Within hours, Carter would see his wife and son die of cyanide poisoning, two of the more than 900 people Jones led in a murder and suicide ritual of epic proportions.

And I would be wounded when a team of temple assassins unleashed a fusillade that killed Ryan — the first congressman slain in the line of duty — and four others, including three newsmen.

By their wiles or happenstance, scores of temple members escaped the events of Nov. 18, 1978. Among the survivors: Members of the group's basketball team who were playing in Georgetown, 150 miles away. A woman who escaped Jonestown with her young son, hours before the carnage.
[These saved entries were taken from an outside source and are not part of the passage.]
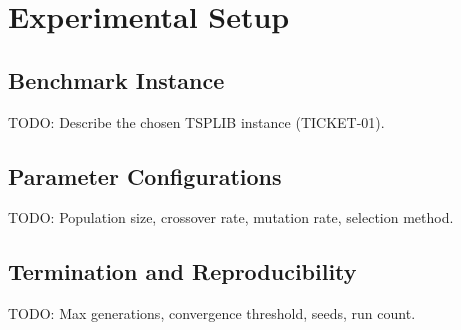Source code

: \chapter{Experimental Setup}
\label{Chapter5}

\section{Benchmark Instance}
\label{Sec:Benchmark}
TODO: Describe the chosen TSPLIB instance (TICKET-01).

\section{Parameter Configurations}
\label{Sec:Parameters}
TODO: Population size, crossover rate, mutation rate, selection method.

\section{Termination and Reproducibility}
\label{Sec:Termination}
TODO: Max generations, convergence threshold, seeds, run count.
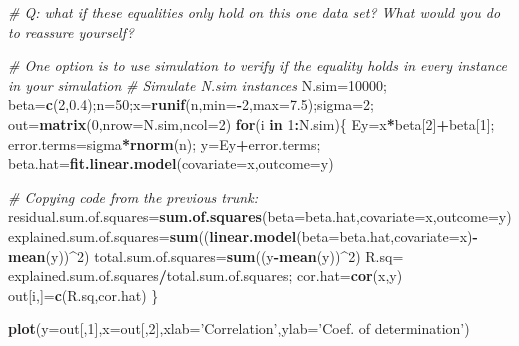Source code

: \documentclass[12pt,]{book}
\newenvironment{Shaded}{\begin{snugshade}}{\end{snugshade}}
\newcommand{\KeywordTok}[1]{\textcolor[rgb]{0.13,0.29,0.53}{\textbf{#1}}}
\newcommand{\DataTypeTok}[1]{\textcolor[rgb]{0.13,0.29,0.53}{#1}}
\newcommand{\DecValTok}[1]{\textcolor[rgb]{0.00,0.00,0.81}{#1}}
\newcommand{\FloatTok}[1]{\textcolor[rgb]{0.00,0.00,0.81}{#1}}
\newcommand{\StringTok}[1]{\textcolor[rgb]{0.31,0.60,0.02}{#1}}
\newcommand{\CommentTok}[1]{\textcolor[rgb]{0.56,0.35,0.01}{\textit{#1}}}
\newcommand{\ControlFlowTok}[1]{\textcolor[rgb]{0.13,0.29,0.53}{\textbf{#1}}}
\newcommand{\OperatorTok}[1]{\textcolor[rgb]{0.81,0.36,0.00}{\textbf{#1}}}
\newcommand{\NormalTok}[1]{#1}
\begin{document}
\begin{Shaded}
\begin{Highlighting}[]
\CommentTok{# Q: what if these equalities only hold on this one data set? What would you do to reassure yourself?}

\CommentTok{# One option is to use simulation to verify if the equality holds in every instance in your simulation }
\CommentTok{# Simulate N.sim instances}
\NormalTok{N.sim=}\DecValTok{10000}\NormalTok{;}
\NormalTok{beta=}\KeywordTok{c}\NormalTok{(}\DecValTok{2}\NormalTok{,}\FloatTok{0.4}\NormalTok{);n=}\DecValTok{50}\NormalTok{;x=}\KeywordTok{runif}\NormalTok{(n,}\DataTypeTok{min=}\OperatorTok{-}\DecValTok{2}\NormalTok{,}\DataTypeTok{max=}\FloatTok{7.5}\NormalTok{);sigma=}\DecValTok{2}\NormalTok{;}
\NormalTok{out=}\KeywordTok{matrix}\NormalTok{(}\DecValTok{0}\NormalTok{,}\DataTypeTok{nrow=}\NormalTok{N.sim,}\DataTypeTok{ncol=}\DecValTok{2}\NormalTok{)}
\ControlFlowTok{for}\NormalTok{(i }\ControlFlowTok{in} \DecValTok{1}\OperatorTok{:}\NormalTok{N.sim)\{}
\NormalTok{  Ey=x}\OperatorTok{*}\NormalTok{beta[}\DecValTok{2}\NormalTok{]}\OperatorTok{+}\NormalTok{beta[}\DecValTok{1}\NormalTok{];}
\NormalTok{  error.terms=sigma}\OperatorTok{*}\KeywordTok{rnorm}\NormalTok{(n);}
\NormalTok{  y=Ey}\OperatorTok{+}\NormalTok{error.terms;}
\NormalTok{  beta.hat=}\KeywordTok{fit.linear.model}\NormalTok{(}\DataTypeTok{covariate=}\NormalTok{x,}\DataTypeTok{outcome=}\NormalTok{y)}

  \CommentTok{# Copying code from the previous trunk:}
\NormalTok{  residual.sum.of.squares=}\KeywordTok{sum.of.squares}\NormalTok{(}\DataTypeTok{beta=}\NormalTok{beta.hat,}\DataTypeTok{covariate=}\NormalTok{x,}\DataTypeTok{outcome=}\NormalTok{y)}
\NormalTok{  explained.sum.of.squares=}\KeywordTok{sum}\NormalTok{((}\KeywordTok{linear.model}\NormalTok{(}\DataTypeTok{beta=}\NormalTok{beta.hat,}\DataTypeTok{covariate=}\NormalTok{x)}\OperatorTok{-}\KeywordTok{mean}\NormalTok{(y))}\OperatorTok{^}\DecValTok{2}\NormalTok{)}
\NormalTok{  total.sum.of.squares=}\KeywordTok{sum}\NormalTok{((y}\OperatorTok{-}\KeywordTok{mean}\NormalTok{(y))}\OperatorTok{^}\DecValTok{2}\NormalTok{)}
\NormalTok{  R.sq=}\StringTok{ }\NormalTok{explained.sum.of.squares}\OperatorTok{/}\NormalTok{total.sum.of.squares;}
\NormalTok{  cor.hat=}\KeywordTok{cor}\NormalTok{(x,y)}
\NormalTok{  out[i,]=}\KeywordTok{c}\NormalTok{(R.sq,cor.hat)}
\NormalTok{\}}

\KeywordTok{plot}\NormalTok{(}\DataTypeTok{y=}\NormalTok{out[,}\DecValTok{1}\NormalTok{],}\DataTypeTok{x=}\NormalTok{out[,}\DecValTok{2}\NormalTok{],}\DataTypeTok{xlab=}\StringTok{'Correlation'}\NormalTok{,}\DataTypeTok{ylab=}\StringTok{'Coef. of determination'}\NormalTok{)}
\end{Highlighting}
\end{Shaded}
\end{document}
A family that had left Peoples Temple months before.

Some of the survivors would commit suicide, die at the hands of others or fall victim to drugs. But many more moved on to new careers, spouses and even churches.

Image: Leslie Cathey
Kiichiro Sato / AP
Leslie Wilson, now Leslie Cathey, walked out of Jonestown 30 years ago with her baby on her back on the final day.
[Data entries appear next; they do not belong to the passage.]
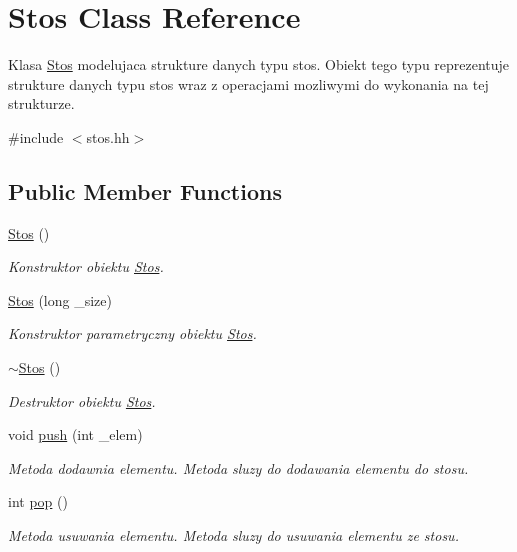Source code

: \hypertarget{class_stos}{\section{Stos Class Reference}
\label{class_stos}
}


Klasa \hyperlink{class_stos}{Stos} modelujaca strukture danych typu stos. Obiekt tego typu reprezentuje strukture danych typu stos wraz z operacjami mozliwymi do wykonania na tej strukturze.  




{\ttfamily \#include $<$stos.\-hh$>$}

\subsection*{Public Member Functions}
\begin{DoxyCompactItemize}
\item 
\hyperlink{class_stos_a1de3b50386d5dfb56ddece17d0ea2389}{Stos} ()
\begin{DoxyCompactList}\small\item\em Konstruktor obiektu \hyperlink{class_stos}{Stos}. \end{DoxyCompactList}\item 
\hyperlink{class_stos_a6606affc11eed2b059b8caf287ffca25}{Stos} (long \-\_\-size)
\begin{DoxyCompactList}\small\item\em Konstruktor parametryczny obiektu \hyperlink{class_stos}{Stos}. \end{DoxyCompactList}\item 
\hyperlink{class_stos_af9a198e2540e18adcc0b5259105fd78e}{$\sim$\-Stos} ()
\begin{DoxyCompactList}\small\item\em Destruktor obiektu \hyperlink{class_stos}{Stos}. \end{DoxyCompactList}\item 
void \hyperlink{class_stos_afd5802e405946328cccca3eed676b493}{push} (int \-\_\-elem)
\begin{DoxyCompactList}\small\item\em Metoda dodawnia elementu. Metoda sluzy do dodawania elementu do stosu. \end{DoxyCompactList}\item 
int \hyperlink{class_stos_aabb14b8a389c55da6e2b50fbb179ed56}{pop} ()
\begin{DoxyCompactList}\small\item\em Metoda usuwania elementu. Metoda sluzy do usuwania elementu ze stosu. \end{DoxyCompactList}\end{DoxyCompactItemize}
With the passage of time, differences between temple outsiders and insiders, temple defectors and loyalists have faded. They share painful memories, guilt-filled feelings, loss of loved ones and psychological scars from an event that has come to epitomize the ultimate power of a charismatic leader over his followers.

Tim Carter was spared to carry out one last mission for the temple. Almost 30 years after that horrible day, we spoke for the first time about one of the worst American tragedies of the last century.

"We are inextricably linked," Carter said. "What you experienced at the airstrip is what I experienced at Jonestown. Somebody was trying to kill us. And my family was killed as well. I cannot describe the agony, terror and horror of what that was."

Sprang from the heartland
Peoples Temple sprang from the heartland in the 1950s. Jones built an interracial congregation in Indianapolis through passionate Pentecostal preaching and courageous calls for racial equality. Moving his flock to California, the minister transformed his church into a leftist social movement with programs for the poor.

Political work by his followers elevated Jones to prominence in liberal Democratic circles by the late 1970s. He was head of San Francisco's public housing commission when media scrutiny and legal problems spurred his retreat to Jonestown for what would be his last stand.

Yulanda Williams was about 12 when she began attending temple services in San Francisco with her parents. Her father, lured by Jones' reputation as a Christian prophet with healing powers, believed that the minister helped him recover from a heart attack.

In 1977, as news media were beginning to investigate disciplinary thrashings and other abuse in the temple, Jones summoned Williams and her husband to Guyana.

Upon arrival in Jonestown, the couple felt deceived. It was far from the paradise Jones described. People were packed into metal-roofed cabins, sleeping on bunks without mattresses and using outhouses with newsprint for toilet paper. There were armed guards, and Jones warned that deserters would encounter venomous snakes and hostile natives.

The preacher, who once charmed U.S. politicians and met with future first lady Rosalynn Carter, had turned into a pill-popping dictator who sadistically presided over harsh discipline. "I felt like I was in a concentration camp and he was Hitler," Williams said.